A Detroit Free Press editorial explains it well:
Gov.-elect Rick Snyder will find the road to a 21st Century transportation system bumpy — with plenty of detours and dead-ends. He made the trip a little smoother this week by retaining respected transportation professional Kirk Steudle as director of the Michigan Department of Transportation.
A professional engineer who has worked for MDOT for 23 years, Steudle is a nonpartisan who . . . has shown his political chops, repairing previously strained relations between MDOT and the Legislature.

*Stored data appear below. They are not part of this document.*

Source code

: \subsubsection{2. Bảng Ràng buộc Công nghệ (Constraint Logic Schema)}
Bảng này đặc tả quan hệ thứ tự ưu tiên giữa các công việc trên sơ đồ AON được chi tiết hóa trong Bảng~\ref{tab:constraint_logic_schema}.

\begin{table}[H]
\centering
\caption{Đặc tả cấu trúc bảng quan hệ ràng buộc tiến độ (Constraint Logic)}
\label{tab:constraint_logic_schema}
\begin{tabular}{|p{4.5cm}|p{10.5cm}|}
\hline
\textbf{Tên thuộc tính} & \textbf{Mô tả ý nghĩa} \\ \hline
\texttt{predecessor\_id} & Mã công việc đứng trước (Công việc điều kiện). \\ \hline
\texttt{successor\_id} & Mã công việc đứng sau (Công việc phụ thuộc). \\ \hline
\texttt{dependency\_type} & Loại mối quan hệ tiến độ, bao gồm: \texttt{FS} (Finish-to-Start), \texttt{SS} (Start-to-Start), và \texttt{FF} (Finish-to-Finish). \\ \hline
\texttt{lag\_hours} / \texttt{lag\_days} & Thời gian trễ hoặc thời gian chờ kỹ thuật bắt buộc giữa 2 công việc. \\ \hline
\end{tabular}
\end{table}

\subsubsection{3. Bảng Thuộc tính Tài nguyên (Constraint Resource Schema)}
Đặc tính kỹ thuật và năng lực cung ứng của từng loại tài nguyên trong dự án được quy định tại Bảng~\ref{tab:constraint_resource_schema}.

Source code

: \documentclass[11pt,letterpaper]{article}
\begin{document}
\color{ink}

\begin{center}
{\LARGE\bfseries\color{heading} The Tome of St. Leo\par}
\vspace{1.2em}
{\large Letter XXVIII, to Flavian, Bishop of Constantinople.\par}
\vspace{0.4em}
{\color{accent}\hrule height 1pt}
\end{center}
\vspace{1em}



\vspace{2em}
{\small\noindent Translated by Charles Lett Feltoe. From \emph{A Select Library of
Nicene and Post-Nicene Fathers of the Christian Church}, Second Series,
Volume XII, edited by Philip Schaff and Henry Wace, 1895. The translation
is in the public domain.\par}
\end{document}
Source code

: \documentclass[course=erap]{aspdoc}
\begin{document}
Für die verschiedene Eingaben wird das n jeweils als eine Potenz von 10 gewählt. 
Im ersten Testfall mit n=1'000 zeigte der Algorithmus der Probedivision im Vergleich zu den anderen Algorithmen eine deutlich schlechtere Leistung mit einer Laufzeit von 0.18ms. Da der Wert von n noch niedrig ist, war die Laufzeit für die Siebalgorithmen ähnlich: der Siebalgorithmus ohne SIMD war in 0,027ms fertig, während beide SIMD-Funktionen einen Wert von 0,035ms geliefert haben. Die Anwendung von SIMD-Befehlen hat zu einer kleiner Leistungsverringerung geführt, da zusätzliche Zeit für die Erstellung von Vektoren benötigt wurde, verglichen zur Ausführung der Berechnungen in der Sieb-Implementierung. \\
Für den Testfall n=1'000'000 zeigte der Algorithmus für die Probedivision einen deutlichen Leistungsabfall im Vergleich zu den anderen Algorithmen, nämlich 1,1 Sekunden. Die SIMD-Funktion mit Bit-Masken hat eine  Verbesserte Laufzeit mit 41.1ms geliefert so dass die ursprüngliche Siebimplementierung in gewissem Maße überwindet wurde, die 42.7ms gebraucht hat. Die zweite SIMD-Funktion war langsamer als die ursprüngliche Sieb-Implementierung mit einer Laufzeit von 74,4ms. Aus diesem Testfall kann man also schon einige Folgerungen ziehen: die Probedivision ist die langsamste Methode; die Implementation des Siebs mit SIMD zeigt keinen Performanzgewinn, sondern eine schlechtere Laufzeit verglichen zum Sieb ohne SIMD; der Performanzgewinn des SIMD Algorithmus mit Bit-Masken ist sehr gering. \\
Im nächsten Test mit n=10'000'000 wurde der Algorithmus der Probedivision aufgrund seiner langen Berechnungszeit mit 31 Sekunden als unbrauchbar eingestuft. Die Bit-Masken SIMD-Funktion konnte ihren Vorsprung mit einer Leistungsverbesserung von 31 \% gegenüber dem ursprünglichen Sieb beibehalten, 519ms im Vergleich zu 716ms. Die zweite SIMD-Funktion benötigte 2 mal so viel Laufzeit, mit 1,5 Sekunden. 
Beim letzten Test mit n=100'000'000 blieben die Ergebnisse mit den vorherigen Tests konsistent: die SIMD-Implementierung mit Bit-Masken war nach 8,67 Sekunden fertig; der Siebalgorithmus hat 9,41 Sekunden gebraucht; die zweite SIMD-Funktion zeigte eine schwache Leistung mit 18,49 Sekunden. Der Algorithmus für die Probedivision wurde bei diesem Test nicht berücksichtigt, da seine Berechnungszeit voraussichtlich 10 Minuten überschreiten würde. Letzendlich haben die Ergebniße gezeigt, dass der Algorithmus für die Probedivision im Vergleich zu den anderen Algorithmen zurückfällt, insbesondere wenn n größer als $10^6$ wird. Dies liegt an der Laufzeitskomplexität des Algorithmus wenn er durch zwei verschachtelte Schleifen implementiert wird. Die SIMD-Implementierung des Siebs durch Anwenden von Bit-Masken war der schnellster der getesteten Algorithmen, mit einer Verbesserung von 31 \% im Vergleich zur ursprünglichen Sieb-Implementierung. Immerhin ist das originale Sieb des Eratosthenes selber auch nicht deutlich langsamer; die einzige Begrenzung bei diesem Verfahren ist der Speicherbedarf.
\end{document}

Going forward, though, Steudle must do better:
• He must become a stronger advocate for transit. Steudle gets passing marks here, having worked to advance a light-rail project in Detroit and high-speed rail between Detroit and Chicago. But inadequate funding threatens to dismantle a statewide transit system that is vital to Michigan’s future, even as the state’s two biggest urban regions plan to develop modern rapid transit service. Steudle must lead a statewide debate on transit services and how to pay for them. . . .
• Steudle must tell the new governor some things he may not want to hear about the need for a state gas tax increase. Now, Michigan’s transportation revenues fall more than $300 million a year short of what’s needed to maintain roads in their current condition. In the long run, gas taxes will have to be replaced by other ways to pay for transportation. In the short run, however, a gas tax increase is absolutely necessary.
Michigan will face enormous challenges in developing a modern and adequate transportation system for the new century, but Snyder made a good first choice by keeping Kirk Steudle in the driver’s seat.